Mein Auftrag für diesen Artikel: Ich soll mich bei Tinder vergucken. Nichts leichter als das, denke ich, lade die App auf mein Handy und beginne zu swipen. Es wäre eine Lüge, zu behaupten, ich hätte Tinder noch nie benutzt, doch getroffen habe ich mich bisher noch mit keiner Online-Bekanntschaft. Ich bin mir unsicher: Verlieben über Online-Dating? Kann das wirklich funktionieren?

Es kann. Auch in meinem Freundeskreis haben sich Pärchen über Tinder zusammengefunden und bei einigen hält die Beziehung nun schon mehrere Jahre. Gleichzeitig hört man aber immer wieder, dass etwa 40% der Nutzer*innen von Online-Dating-Plattformen bereits in einer Beziehung sind und die App nur aus Langeweile oder Neugier nutzen. Andere suchen einfach nur Freund*innen, etwas Kurzweiliges oder die Hotspots der Stadt. Insbesondere letztere Spezies erscheint überwiegend auf meinem Display und so swipe ich mich von Touristin zu Touristin.

Es passt! Glückwunsch, du hast ein neues Match!

Nachdem ich mir zwei Tage in Folge die Finger wund gewischt habe, klappt es endlich. Gleich fünf Frauen finden mich auf Grundlage eines drei Sekunden langen optischen Eindrucks irgendwie ein bisschen attraktiv – ein Gefühl der Erleichterung. Nachdem sich zwei der Matches auf ein einfaches „Hey, wie geht’s?“ nicht zurückmelden, wird mir klar, dass eine kreativere Gesprächseröffnung gefragt ist. Meine neue Strategie: ein unverfängliches „Hey, ich gehe gleich zum Supermarkt. Soll ich dir irgendwas mitbringen?“. Und es klappt tatsächlich. Mit drei weiteren Frauen komme ich ins Gespräch. Als ich jedoch nach einem Treffen frage, kommt keine Antwort mehr. Ich will schon aufgeben, als unerwartet eine Nachricht von Franzi* kommt. Sie will sich doch treffen, Freitag um 21 Uhr am Kotti.

Freitag 21 Uhr

Ich bin etwas zu früh und ein bisschen nervös, also zünde ich eine Zigarette an und warte. Wenig später steht sie wie aus dem Nichts vor mir. Wir umarmen uns zur Begrüßung. Franzi ist groß und schlank, trägt Dr. Martens und hat ein Nasenpiercing. Eigentlich genau mein Typ, denke ich. Ich schlage vor, zunächst in eine Bar mit Live-Musik zu gehen und Franzi ist einverstanden. Auf dem Hinweg unterhalten wir uns. Mein Date studiert an der TU in einem Studiengang, den manche wohl als „Männerdomäne” bezeichnen würden. Das beeindruckt mich.

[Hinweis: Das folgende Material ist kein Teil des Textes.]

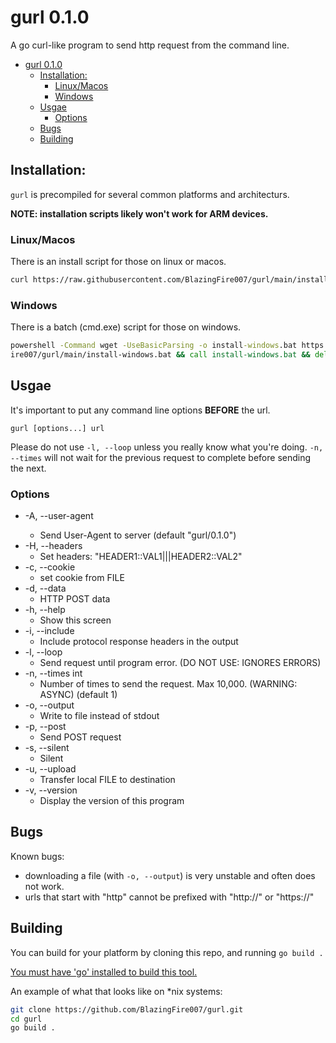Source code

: # gurl 0.1.0

A go curl-like program to send http request from the command line.

- [gurl 0.1.0](#gurl-010)
  - [Installation:](#installation)
    - [Linux/Macos](#linuxmacos)
    - [Windows](#windows)
  - [Usgae](#usgae)
    - [Options](#options)
  - [Bugs](#bugs)
  - [Building](#building)

## Installation:
`gurl` is precompiled for several common platforms and architecturs.

**NOTE: installation scripts likely won't work for ARM devices.**


### Linux/Macos
There is an install script for those on linux or macos.
```sh
curl https://raw.githubusercontent.com/BlazingFire007/gurl/main/install-nix.sh | bash
```

### Windows
There is a batch (cmd.exe) script for those on windows.
```bat
powershell -Command wget -UseBasicParsing -o install-windows.bat https://raw.githubusercontent.com/BlazingF
ire007/gurl/main/install-windows.bat && call install-windows.bat && del install-windows.bat
```

## Usgae
It's important to put any command line options **BEFORE** the url.

`gurl [options...] url`

Please do not use `-l, --loop` unless you really know what you're doing.
`-n, --times` will not wait for the previous request to complete before sending the next.

### Options
  - -A, --user-agent <name>
    - Send User-Agent <name> to server (default "gurl/0.1.0")
  - -H, --headers
    - Set headers: "HEADER1::VAL1|||HEADER2::VAL2"
  - -c, --cookie
    - set cookie from FILE
  - -d, --data
    - HTTP POST data
  - -h, --help
    - Show this screen
  - -i, --include
    - Include protocol response headers in the output
  - -l, --loop
    - Send request until program error. (DO NOT USE: IGNORES ERRORS)
  - -n, --times int
    - Number of times to send the request. Max 10,000. (WARNING: ASYNC) (default 1)
  - -o, --output
    - Write to file instead of stdout
  - -p, --post
    - Send POST request
  - -s, --silent
    - Silent
  - -u, --upload
    - Transfer local FILE to destination
  - -v, --version
    - Display the version of this program

## Bugs
Known bugs:
- downloading a file (with `-o, --output`) is very unstable and often does not work.
- urls that start with "http" cannot be prefixed with "http://" or "https://"

## Building
You can build for your platform by cloning this repo, and running `go build .`

[You must have 'go' installed to build this tool.](https://go.dev/dl/)

An example of what that looks like on *nix systems:
```sh
git clone https://github.com/BlazingFire007/gurl.git
cd gurl
go build .
```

Nach der Bar wollen wir noch weiterziehen. Wir holen uns Schnaps vom Späti, setzen uns in den Treptower Park und spielen „Ich hab’ noch nie, Ich war schon mal“. Eigentlich fühle ich mich für das Spiel zu alt, aber wenigstens geht der Schnaps so besser runter. Franzi will feiern gehen und nach kurzer Diskussion fällt die Wahl auf die Wilde Renate. Beim wummernden Techno vergesse ich, dass ich eigentlich gerade ein Experiment durchführe und der Alkohol übernimmt das Steuer. Wir tanzen eine Weile nebeneinander. Irgendwann dreht sich Franzi zu mir und küsst mich.

Drei Tage später

Wie es ihr geht, frage ich Franzi über WhatsApp. „Gut.”, schreibt sie und erwidert die Frage. Ich erzähle, dass ich für ein paar Tage meine Eltern besuche und will wissen, ob wir uns wiedersehen, wenn ich zurück in Berlin bin. Franzi antwortet nicht. Ich bin geknickt und frage mich gleichzeitig, ob das bedeutet, dass das Experiment geglückt ist. Schnell wird mir jedoch klar, dass diese Einschätzung wohl meinem Ego geschuldet ist. Zugegeben, wir haben einen verrückten und schönen Abend zusammen erlebt, aber verguckt habe ich mich nicht und Franzi sich – so scheint es – auch nicht.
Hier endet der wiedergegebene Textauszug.